Heidenheim-Trainer im AZ-Interview

Frank Schmidt: "Wir glauben an die Sensation gegen Bayern"


Frank Schmidt führte den 1. FC Heidenheim aus der Oberliga in die 2. Bundesliga. Heute trifft er im Pokal-Viertelfinale auf den FC Bayern.

Frank Schmidt führte den 1. FC Heidenheim aus der Oberliga in die 2. Bundesliga. Heute trifft er im Pokal-Viertelfinale auf den FC Bayern.

Von Tabitha Nagy

Der FC Bayern trifft heute im DFB-Pokal-Viertelfinale auf Heidenheim und Trainer Frank Schmidt, der schon als Spieler mit Vestenbergsgreuth triumphiert hat.

München - AZ-Interview mit FC Heidenheim Trainer Frank Schmidt: Der 45-Jährige führte den Club aus der Oberliga in die 2. Bundesliga. Seit 2007 ist er Trainer in Heidenheim. 1994 warf er Bayern als Spieler des TSV Vestenbergsgreuth aus dem Pokal. Jetzt steht er dem FC Bayern erneut gegenüber, diesmal als Trainer. Im Interview spricht er über das bevorstehende DFB-Pokal-Viertelfinale, seine Vorbilder und den FC Bayern.

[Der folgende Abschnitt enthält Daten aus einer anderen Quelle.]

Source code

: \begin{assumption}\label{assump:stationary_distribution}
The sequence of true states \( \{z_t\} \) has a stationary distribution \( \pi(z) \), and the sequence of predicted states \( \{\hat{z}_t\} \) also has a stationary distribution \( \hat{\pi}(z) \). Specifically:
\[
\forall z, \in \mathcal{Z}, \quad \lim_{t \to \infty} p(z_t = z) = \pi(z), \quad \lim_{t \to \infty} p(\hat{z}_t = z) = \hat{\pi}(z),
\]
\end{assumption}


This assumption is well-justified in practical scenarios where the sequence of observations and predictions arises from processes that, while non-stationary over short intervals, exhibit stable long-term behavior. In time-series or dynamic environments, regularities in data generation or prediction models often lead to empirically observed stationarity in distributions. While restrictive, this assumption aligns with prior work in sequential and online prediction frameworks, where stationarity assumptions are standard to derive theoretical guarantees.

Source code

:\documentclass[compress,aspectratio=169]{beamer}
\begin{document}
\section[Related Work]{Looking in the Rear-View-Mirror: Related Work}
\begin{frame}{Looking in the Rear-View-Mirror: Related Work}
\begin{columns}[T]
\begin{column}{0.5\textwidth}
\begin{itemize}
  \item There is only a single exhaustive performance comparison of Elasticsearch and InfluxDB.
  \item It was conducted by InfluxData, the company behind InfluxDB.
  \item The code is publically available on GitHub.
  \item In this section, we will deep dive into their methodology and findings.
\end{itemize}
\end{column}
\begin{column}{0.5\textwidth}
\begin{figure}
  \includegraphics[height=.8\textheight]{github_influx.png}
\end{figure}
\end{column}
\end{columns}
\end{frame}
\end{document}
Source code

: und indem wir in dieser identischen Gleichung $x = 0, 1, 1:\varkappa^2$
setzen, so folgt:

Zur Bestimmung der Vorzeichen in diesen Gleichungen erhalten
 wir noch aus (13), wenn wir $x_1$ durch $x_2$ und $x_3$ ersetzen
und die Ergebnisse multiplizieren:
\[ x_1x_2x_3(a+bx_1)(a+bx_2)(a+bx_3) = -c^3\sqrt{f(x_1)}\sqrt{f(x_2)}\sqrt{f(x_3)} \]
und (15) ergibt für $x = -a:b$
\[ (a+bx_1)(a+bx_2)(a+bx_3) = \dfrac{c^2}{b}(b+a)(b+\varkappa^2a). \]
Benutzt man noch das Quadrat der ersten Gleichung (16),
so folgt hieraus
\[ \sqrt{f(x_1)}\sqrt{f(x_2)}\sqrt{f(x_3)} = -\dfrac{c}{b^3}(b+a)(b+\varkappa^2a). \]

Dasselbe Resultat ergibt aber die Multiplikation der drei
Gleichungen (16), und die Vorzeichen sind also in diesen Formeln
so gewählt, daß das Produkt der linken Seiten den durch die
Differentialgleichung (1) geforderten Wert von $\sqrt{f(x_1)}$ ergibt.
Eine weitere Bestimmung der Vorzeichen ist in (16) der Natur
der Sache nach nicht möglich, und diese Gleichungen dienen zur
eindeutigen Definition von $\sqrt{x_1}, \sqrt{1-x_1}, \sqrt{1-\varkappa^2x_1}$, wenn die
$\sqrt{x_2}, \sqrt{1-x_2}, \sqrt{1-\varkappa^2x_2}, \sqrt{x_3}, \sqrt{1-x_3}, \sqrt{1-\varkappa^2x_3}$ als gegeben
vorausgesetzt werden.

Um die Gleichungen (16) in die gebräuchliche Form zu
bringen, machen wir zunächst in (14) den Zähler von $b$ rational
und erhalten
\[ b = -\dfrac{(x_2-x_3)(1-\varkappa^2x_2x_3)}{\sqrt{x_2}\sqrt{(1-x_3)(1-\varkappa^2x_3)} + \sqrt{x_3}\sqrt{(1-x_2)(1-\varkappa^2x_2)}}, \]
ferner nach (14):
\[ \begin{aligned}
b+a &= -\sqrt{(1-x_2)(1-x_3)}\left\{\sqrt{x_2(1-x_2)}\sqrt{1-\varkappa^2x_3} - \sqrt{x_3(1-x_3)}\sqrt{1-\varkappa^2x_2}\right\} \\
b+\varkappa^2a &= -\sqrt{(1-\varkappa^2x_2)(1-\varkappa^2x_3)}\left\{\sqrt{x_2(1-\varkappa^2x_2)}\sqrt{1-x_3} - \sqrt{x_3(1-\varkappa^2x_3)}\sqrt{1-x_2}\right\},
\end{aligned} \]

AZ: Herr Schmidt, Sie haben schon einmal das Pokalwunder gegen den FC Bayern geschafft: 1994 als Spieler des TSV Vestenbergsgreuth in der 1. Runde. Was können Sie an Ihre Spieler weitergeben?
FRANK SCHMIDT: Ich will meine Spieler nicht mit ollen Kamellen langweilen. Aber eins ist Fakt: In dem Spiel 1994 waren die Voraussetzungen ähnlich wie diesmal. Wenn du am Anfang vielleicht noch nicht an deine Chance glaubst, wird dieser Glaube mit jeder Minute, in der das Spiel offen ist, größer. Das macht den Pokal aus. Die Hoffnung des Außenseiters - und die Angst des Favoriten, dass es schiefgehen könnte. 1994 war einer dieser Abende. Wir haben gut verteidigt, kurz vor der Halbzeit das 1:0 erzielt. Und je länger das Spiel dauerte, desto mehr haben wir gefightet. Wir hatten den Sieg verdient.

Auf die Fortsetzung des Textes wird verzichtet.